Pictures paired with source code

=== Begin Enclosure ===

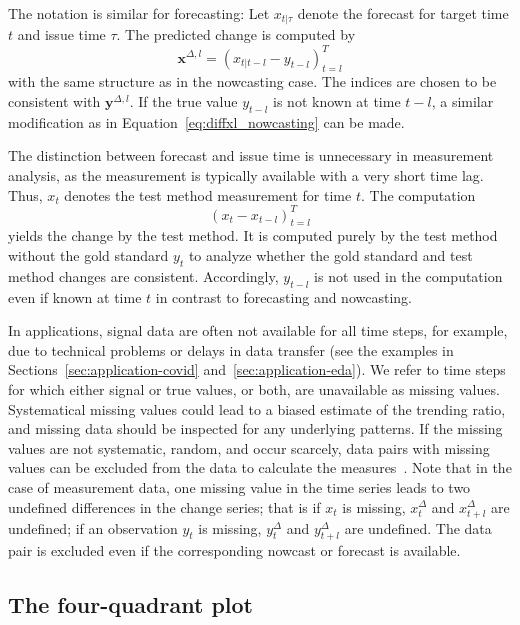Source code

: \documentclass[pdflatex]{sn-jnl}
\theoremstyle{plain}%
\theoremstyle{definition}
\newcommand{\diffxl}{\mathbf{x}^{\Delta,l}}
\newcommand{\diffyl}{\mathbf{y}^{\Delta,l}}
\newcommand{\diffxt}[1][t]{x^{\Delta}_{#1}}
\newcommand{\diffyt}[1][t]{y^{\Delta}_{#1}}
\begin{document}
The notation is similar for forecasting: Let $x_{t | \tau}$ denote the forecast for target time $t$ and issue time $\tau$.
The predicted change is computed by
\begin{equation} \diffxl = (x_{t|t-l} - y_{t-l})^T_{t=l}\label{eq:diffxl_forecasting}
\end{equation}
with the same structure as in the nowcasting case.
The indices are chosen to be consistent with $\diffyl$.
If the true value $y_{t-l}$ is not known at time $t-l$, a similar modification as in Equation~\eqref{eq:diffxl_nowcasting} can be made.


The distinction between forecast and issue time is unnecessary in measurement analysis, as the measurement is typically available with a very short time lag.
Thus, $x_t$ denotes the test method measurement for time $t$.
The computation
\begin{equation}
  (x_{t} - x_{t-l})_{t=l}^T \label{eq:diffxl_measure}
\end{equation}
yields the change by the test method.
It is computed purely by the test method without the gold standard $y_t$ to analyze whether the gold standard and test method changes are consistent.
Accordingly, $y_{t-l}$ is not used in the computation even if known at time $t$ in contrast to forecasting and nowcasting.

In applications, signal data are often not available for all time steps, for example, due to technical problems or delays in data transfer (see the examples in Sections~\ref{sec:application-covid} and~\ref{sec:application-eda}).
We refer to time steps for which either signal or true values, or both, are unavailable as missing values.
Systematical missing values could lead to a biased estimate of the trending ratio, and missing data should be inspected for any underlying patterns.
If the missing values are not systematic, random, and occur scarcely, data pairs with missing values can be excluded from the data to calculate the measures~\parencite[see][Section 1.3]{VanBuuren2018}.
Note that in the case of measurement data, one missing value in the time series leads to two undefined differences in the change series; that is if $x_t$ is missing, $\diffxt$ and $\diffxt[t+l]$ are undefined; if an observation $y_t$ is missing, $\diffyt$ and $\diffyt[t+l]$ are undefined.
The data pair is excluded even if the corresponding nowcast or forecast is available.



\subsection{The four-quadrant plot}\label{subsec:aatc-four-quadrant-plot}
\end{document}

=== End Enclosure ===

=== WORK ORDER ===
Each line above that contains "label" must be copied out.

=== FINAL ANSWER ===
\begin{equation} \diffxl = (x_{t|t-l} - y_{t-l})^T_{t=l}\label{eq:diffxl_forecasting}
  (x_{t} - x_{t-l})_{t=l}^T \label{eq:diffxl_measure}
\subsection{The four-quadrant plot}\label{subsec:aatc-four-quadrant-plot}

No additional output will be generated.